Turns out Reina was a girl that Lapan was in love with on Earth who looked almost exactly like Alice. He saved her from a shibito and they actually had something of a relationship, but they couldn't stay together because they are of two different worlds. Reina eventually gets married and has a little girl and even though he can't be with her, Lapan keeps tabs on her all the time. When Reina is scheduled to die in a bus accident, Lapan goes to Earth in his true form and keeps the bus from killing her. But since he was in his true form, when Reina saw his, she lost her soul. Of course. And also of course: Reina's little girl is Alice. When Alice gets back in her body, she tells everyone about the lady who was keeping her hostage. Then they all go shopping.
Time skips to Christmas, they are all going to have a party, and Lapan uses the opportunity to get all of the girls into one of his fetishized costumes. After the party they all run into Regina in a church that is far too large and European to have ever existed in Japan and the rest of the book is them fighting. There are some violent parts, lots of empty sentiment, and the whole things is wrapped up with an all-too-characteristic deus ex machina. And just so no one is left hanging: Alice gets her body back and Ume finds someone who looks just like Lapan so he can take their body and he and Alice can finally get together. They kiss. It ends.
Now that the series is over, I'm still of the opinion that this is one of the worst manga available, but at least it's not the worst manga available.
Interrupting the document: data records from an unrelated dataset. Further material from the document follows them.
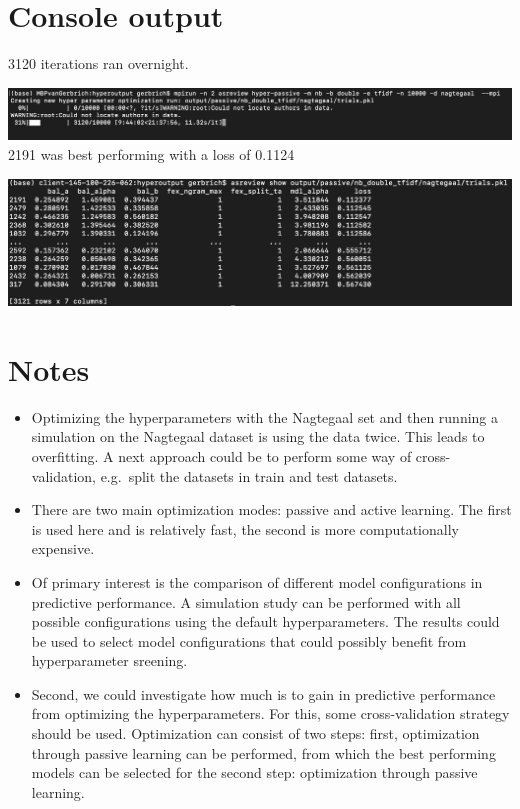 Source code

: \documentclass[
]{book}
\begin{document}
\pagebreak

\hypertarget{console-output}{%
\section{Console output}\label{console-output}}

3120 iterations ran overnight.

\includegraphics{figs/myfirstsim/computation.png}
2191 was best performing with a loss of 0.1124

\includegraphics{figs/myfirstsim/optmizationresult.png}

\hypertarget{notes}{%
\section{Notes}\label{notes}}

\begin{itemize}
\item
  Optimizing the hyperparameters with the Nagtegaal set and then running a simulation on the Nagtegaal dataset is using the data twice.
  This leads to overfitting. A next approach could be to perform some way of cross-validation, e.g.~split the datasets in train and test datasets.
\item
  There are two main optimization modes: passive and active learning.
  The first is used here and is relatively fast, the second is more computationally expensive.
\item
  Of primary interest is the comparison of different model configurations in predictive performance.
  A simulation study can be performed with all possible configurations using the default hyperparameters.
  The results could be used to select model configurations that could possibly benefit from hyperparameter sreening.
\item
  Second, we could investigate how much is to gain in predictive performance from optimizing the hyperparameters.
  For this, some cross-validation strategy should be used.
  Optimization can consist of two steps:
  first, optimization through passive learning can be performed, from which the best performing models can be selected for the second step:
  optimization through passive learning.
\end{itemize}
\end{document}
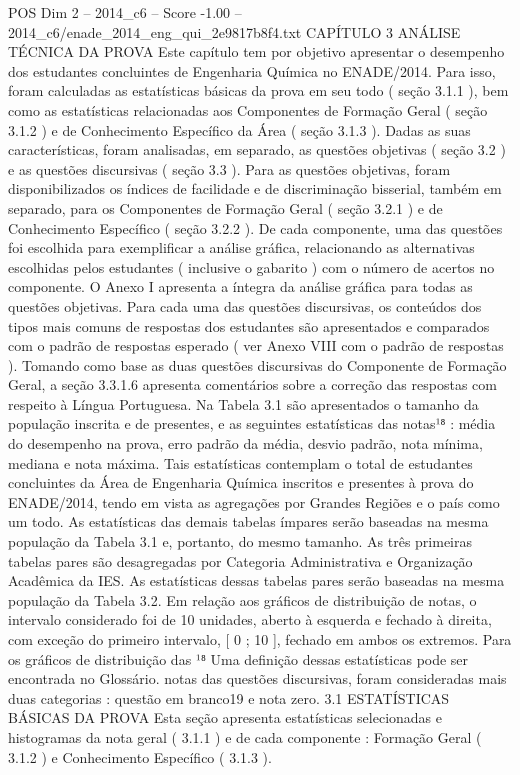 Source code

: \begin{textsample}{POS Dim 2 – 2014\_c6 – Score -1.00 – 2014\_c6/enade\_2014\_eng\_qui\_2e9817b8f4.txt}  \label{ex:f2_pos_231}
CAPÍTULO 3 ANÁLISE TÉCNICA DA PROVA Este capítulo tem por objetivo apresentar o desempenho dos estudantes concluintes de Engenharia Química no ENADE/2014.
Para isso, foram calculadas as estatísticas básicas da prova em seu todo ( seção 3.1.1 ), bem como as estatísticas relacionadas aos Componentes de Formação Geral ( seção 3.1.2 ) e de Conhecimento Específico da Área ( seção 3.1.3 ).
Dadas as suas características, foram analisadas, em separado, as questões objetivas ( seção 3.2 ) e as questões discursivas ( seção 3.3 ).
Para as questões objetivas, foram disponibilizados os índices de facilidade e de discriminação bisserial, também em separado, para os Componentes de Formação Geral ( seção 3.2.1 ) e de Conhecimento Específico ( seção 3.2.2 ).
De cada componente, uma das questões foi escolhida para exemplificar a análise gráfica, relacionando as alternativas escolhidas pelos estudantes ( inclusive o gabarito ) com o número de acertos no componente.
O Anexo I apresenta a íntegra da análise gráfica para todas as questões objetivas.
Para cada uma das questões discursivas, os conteúdos dos tipos mais comuns de respostas dos estudantes são apresentados e comparados com o padrão de respostas esperado ( ver Anexo VIII com o padrão de respostas ).
Tomando como base as duas questões discursivas do Componente de Formação Geral, a seção 3.3.1.6 apresenta comentários sobre a correção das respostas com respeito à Língua Portuguesa.
Na Tabela 3.1 são apresentados o tamanho da população inscrita e de presentes, e as seguintes estatísticas das notas¹⁸ : média do desempenho na prova, erro padrão da média, desvio padrão, nota mínima, mediana e nota máxima.
Tais estatísticas contemplam o total de estudantes concluintes da Área de Engenharia Química inscritos e presentes à prova do ENADE/2014, tendo em vista as agregações por Grandes Regiões e o país como um todo.
As estatísticas das demais tabelas ímpares serão baseadas na mesma população da Tabela 3.1 e, portanto, do mesmo tamanho.
As três primeiras tabelas pares são desagregadas por Categoria Administrativa e Organização Acadêmica da IES.
As estatísticas dessas tabelas pares serão baseadas na mesma população da Tabela 3.2.
Em relação aos gráficos de distribuição de notas, o intervalo considerado foi de 10 unidades, aberto à esquerda e fechado à direita, com exceção do primeiro intervalo, [ 0 ; 10 ], fechado em ambos os extremos.
Para os gráficos de distribuição das ¹⁸ Uma definição dessas estatísticas pode ser encontrada no Glossário. notas das questões discursivas, foram consideradas mais duas categorias : questão em branco19 e nota zero. 3.1 ESTATÍSTICAS BÁSICAS DA PROVA Esta seção apresenta estatísticas selecionadas e histogramas da nota geral ( 3.1.1 ) e de cada componente : Formação Geral ( 3.1.2 ) e Conhecimento Específico ( 3.1.3 ).

\end{textsample}
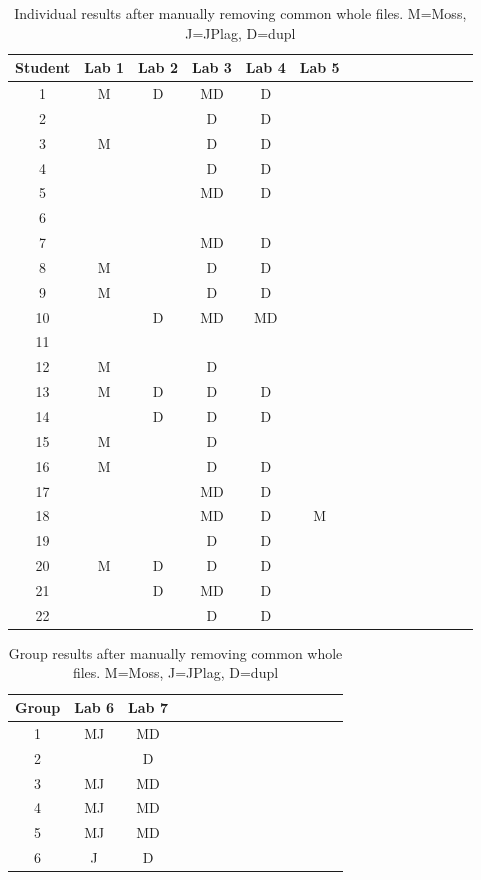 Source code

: \documentclass[10pt,journal,compsoc]{IEEEtran}
\begin{document}
		\begin{table}[h!]
			\begin{center}
				\caption{Individual results after manually removing common whole files. M=Moss, J=JPlag, D=dupl}
				\label{tab:newResults}
				\begin{tabular}{ccccccccccccccc}
					\toprule
					Student & Lab 1 & Lab 2 & Lab 3 & Lab 4 & Lab 5\\
					\midrule
					1 & M & D & MD & D & \\
					2 &  &  & D & D & \\
					3 & M &  & D & D & \\
					4 &  &  & D & D & \\
					5 &  &  & MD & D & \\
					6 &  &  &  &  & \\
					7 &  &  & MD & D & \\
					8 & M &  & D & D & \\
					9 & M &  & D & D & \\
					10 &  & D & MD & MD & \\
					11 &  &  &  &  & \\
					12 & M &  & D &  & \\
					13 & M & D & D & D & \\
					14 &  & D & D & D & \\
					15 & M &  & D &  & \\
					16 & M &  & D & D & \\
					17 &  &  & MD & D & \\
					18 &  &  & MD & D & M\\
					19 &  &  & D & D & \\
					20 & M & D & D & D & \\
					21 &  & D & MD & D & \\
					22 &  &  & D & D & \\
					\bottomrule
				\end{tabular}
			\end{center}
		\end{table}
		
		\begin{table}[h!]
			\begin{center}
				\caption{Group results after manually removing common whole files. M=Moss, J=JPlag, D=dupl}
				\label{tab:newResults2}
				\begin{tabular}{ccccccccccccccc}
					\toprule
					Group & Lab 6 & Lab 7\\
					\midrule
					1 & MJ & MD\\
					2 &  & D\\
					3 & MJ & MD\\
					4 & MJ & MD\\
					5 & MJ & MD\\
					6 & J & D\\
					\bottomrule
				\end{tabular}
			\end{center}
		\end{table}
	
\end{document}

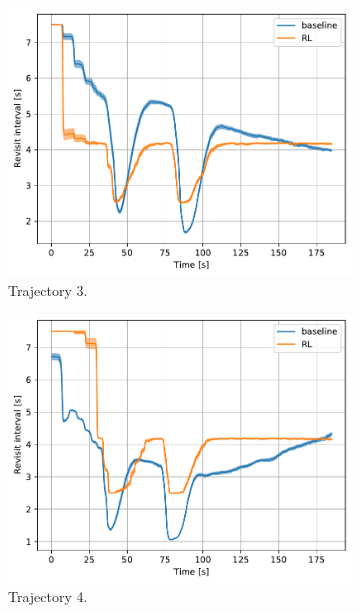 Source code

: \documentclass[english, 12pt, a4paper, elec, utf8, a-1b, online]{aaltothesis}
\begin{document}
\begin{figure}[htb]
    \hfill
    \begin{subfigure}[b]{0.45\textwidth}
        \centering
        \includegraphics[width=\linewidth]{figures/benchmark/Simulations/revisit_intervals_2.pdf}
        \caption{Trajectory 3.}
        \label{fig:RI_T3}
    \end{subfigure}
    \hfill
    \begin{subfigure}[b]{0.45\textwidth}
        \centering
        \includegraphics[width=\linewidth]{figures/benchmark/Simulations/revisit_intervals_3.pdf}
        \caption{Trajectory 4.}
        \label{fig:RI_T4}
    \end{subfigure}
    \hfill
    \begin{subfigure}[b]{0.45\textwidth}

\end{subfigure}
\end{figure}
\end{document}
I get the feeling that by this volume, Ihara was just as ready to be done with Alice on Deadlines as I was. He didn't do anything to improve the series with its final breath, but he at least kept it from completely falling off a cliff. There is something that sort of resembles direction with this volume: unlike the previous books that incessantly jump from one scenario to another, this one only really jumps once. And actually, almost two-thirds of the book is the final confrontation, which was pretty necessary so that Ihara could at least play lip service toward finishing up some of the plot concerns that he had been so dutifully introducing and never addressing. This, I feel, is common with a lot of final volumes of series that aren't all that well thought out. It's as if there's a checklist of things to mention before it's too late that an unfocused creator has to go though since they squandered their narrative over however many previous volumes.
So since there is something that resembles direction here, you can say there is there is also something that might resemble closure. And that's what keeps volume four from being a train wreck. Worse manga have just ended where they felt like or just introduced something in the final volume so that they could have a fight and then completely ignore everything that came before. At least Ihara takes the time to go through the checklist. It doesn't make Alice on Deadlines good in any way, but it gets the job done.
In the end, Alice on Deadlines is a terrible series, one that I wouldn't recommend to anyone for any reason, but I enjoyed hating it, and that's worth something.